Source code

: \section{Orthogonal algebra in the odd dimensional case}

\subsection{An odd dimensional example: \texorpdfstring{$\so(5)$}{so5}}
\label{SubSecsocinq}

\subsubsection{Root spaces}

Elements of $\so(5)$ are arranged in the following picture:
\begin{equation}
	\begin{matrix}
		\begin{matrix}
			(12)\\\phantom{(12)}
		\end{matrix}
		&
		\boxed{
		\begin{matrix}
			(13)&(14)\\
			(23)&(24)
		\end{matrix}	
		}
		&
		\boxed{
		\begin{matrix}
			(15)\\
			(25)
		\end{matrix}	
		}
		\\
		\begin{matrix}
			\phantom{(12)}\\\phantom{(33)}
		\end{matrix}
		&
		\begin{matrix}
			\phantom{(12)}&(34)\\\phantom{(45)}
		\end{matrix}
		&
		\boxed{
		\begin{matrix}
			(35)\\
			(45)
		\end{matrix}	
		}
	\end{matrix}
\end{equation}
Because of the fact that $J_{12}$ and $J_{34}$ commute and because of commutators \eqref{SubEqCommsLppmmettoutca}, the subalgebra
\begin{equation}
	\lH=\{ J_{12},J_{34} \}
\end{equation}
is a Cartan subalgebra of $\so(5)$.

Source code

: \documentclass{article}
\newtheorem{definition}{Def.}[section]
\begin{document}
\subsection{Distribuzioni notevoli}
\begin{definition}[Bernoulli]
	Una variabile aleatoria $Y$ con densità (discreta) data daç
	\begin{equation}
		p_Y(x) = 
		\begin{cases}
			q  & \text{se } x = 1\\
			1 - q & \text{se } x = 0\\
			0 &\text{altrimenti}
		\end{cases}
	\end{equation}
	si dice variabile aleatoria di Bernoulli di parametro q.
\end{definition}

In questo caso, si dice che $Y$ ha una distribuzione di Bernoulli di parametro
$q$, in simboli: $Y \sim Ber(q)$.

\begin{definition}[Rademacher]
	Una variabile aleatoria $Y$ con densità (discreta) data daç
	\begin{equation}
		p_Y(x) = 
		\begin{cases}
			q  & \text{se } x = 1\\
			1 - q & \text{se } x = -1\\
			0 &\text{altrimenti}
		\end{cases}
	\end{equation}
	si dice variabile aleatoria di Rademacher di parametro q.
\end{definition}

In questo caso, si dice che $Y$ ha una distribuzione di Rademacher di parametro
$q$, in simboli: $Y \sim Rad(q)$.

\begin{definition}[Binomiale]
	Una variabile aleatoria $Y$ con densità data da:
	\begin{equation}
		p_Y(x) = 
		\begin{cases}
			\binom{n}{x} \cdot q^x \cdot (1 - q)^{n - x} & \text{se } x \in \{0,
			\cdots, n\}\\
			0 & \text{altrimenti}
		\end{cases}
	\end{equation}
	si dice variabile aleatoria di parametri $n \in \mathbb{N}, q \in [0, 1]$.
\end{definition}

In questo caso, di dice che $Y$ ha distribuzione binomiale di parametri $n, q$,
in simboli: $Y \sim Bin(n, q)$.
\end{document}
======
» **Try it**
Write the records out again. Each one must match exactly.

» **Answer to the exercise**
Source code

: \section{Orthogonal algebra in the odd dimensional case}

\subsection{An odd dimensional example: \texorpdfstring{$\so(5)$}{so5}}
\label{SubSecsocinq}

\subsubsection{Root spaces}

Elements of $\so(5)$ are arranged in the following picture:
\begin{equation}
	\begin{matrix}
		\begin{matrix}
			(12)\\\phantom{(12)}
		\end{matrix}
		&
		\boxed{
		\begin{matrix}
			(13)&(14)\\
			(23)&(24)
		\end{matrix}	
		}
		&
		\boxed{
		\begin{matrix}
			(15)\\
			(25)
		\end{matrix}	
		}
		\\
		\begin{matrix}
			\phantom{(12)}\\\phantom{(33)}
		\end{matrix}
		&
		\begin{matrix}
			\phantom{(12)}&(34)\\\phantom{(45)}
		\end{matrix}
		&
		\boxed{
		\begin{matrix}
			(35)\\
			(45)
		\end{matrix}	
		}
	\end{matrix}
\end{equation}
Because of the fact that $J_{12}$ and $J_{34}$ commute and because of commutators \eqref{SubEqCommsLppmmettoutca}, the subalgebra
\begin{equation}
	\lH=\{ J_{12},J_{34} \}
\end{equation}
is a Cartan subalgebra of $\so(5)$.

Source code

: \documentclass{article}
\newtheorem{definition}{Def.}[section]
\begin{document}
\subsection{Distribuzioni notevoli}
\begin{definition}[Bernoulli]
	Una variabile aleatoria $Y$ con densità (discreta) data daç
	\begin{equation}
		p_Y(x) = 
		\begin{cases}
			q  & \text{se } x = 1\\
			1 - q & \text{se } x = 0\\
			0 &\text{altrimenti}
		\end{cases}
	\end{equation}
	si dice variabile aleatoria di Bernoulli di parametro q.
\end{definition}

In questo caso, si dice che $Y$ ha una distribuzione di Bernoulli di parametro
$q$, in simboli: $Y \sim Ber(q)$.

\begin{definition}[Rademacher]
	Una variabile aleatoria $Y$ con densità (discreta) data daç
	\begin{equation}
		p_Y(x) = 
		\begin{cases}
			q  & \text{se } x = 1\\
			1 - q & \text{se } x = -1\\
			0 &\text{altrimenti}
		\end{cases}
	\end{equation}
	si dice variabile aleatoria di Rademacher di parametro q.
\end{definition}

In questo caso, si dice che $Y$ ha una distribuzione di Rademacher di parametro
$q$, in simboli: $Y \sim Rad(q)$.

\begin{definition}[Binomiale]
	Una variabile aleatoria $Y$ con densità data da:
	\begin{equation}
		p_Y(x) = 
		\begin{cases}
			\binom{n}{x} \cdot q^x \cdot (1 - q)^{n - x} & \text{se } x \in \{0,
			\cdots, n\}\\
			0 & \text{altrimenti}
		\end{cases}
	\end{equation}
	si dice variabile aleatoria di parametri $n \in \mathbb{N}, q \in [0, 1]$.
\end{definition}

In questo caso, di dice che $Y$ ha distribuzione binomiale di parametri $n, q$,
in simboli: $Y \sim Bin(n, q)$.
\end{document}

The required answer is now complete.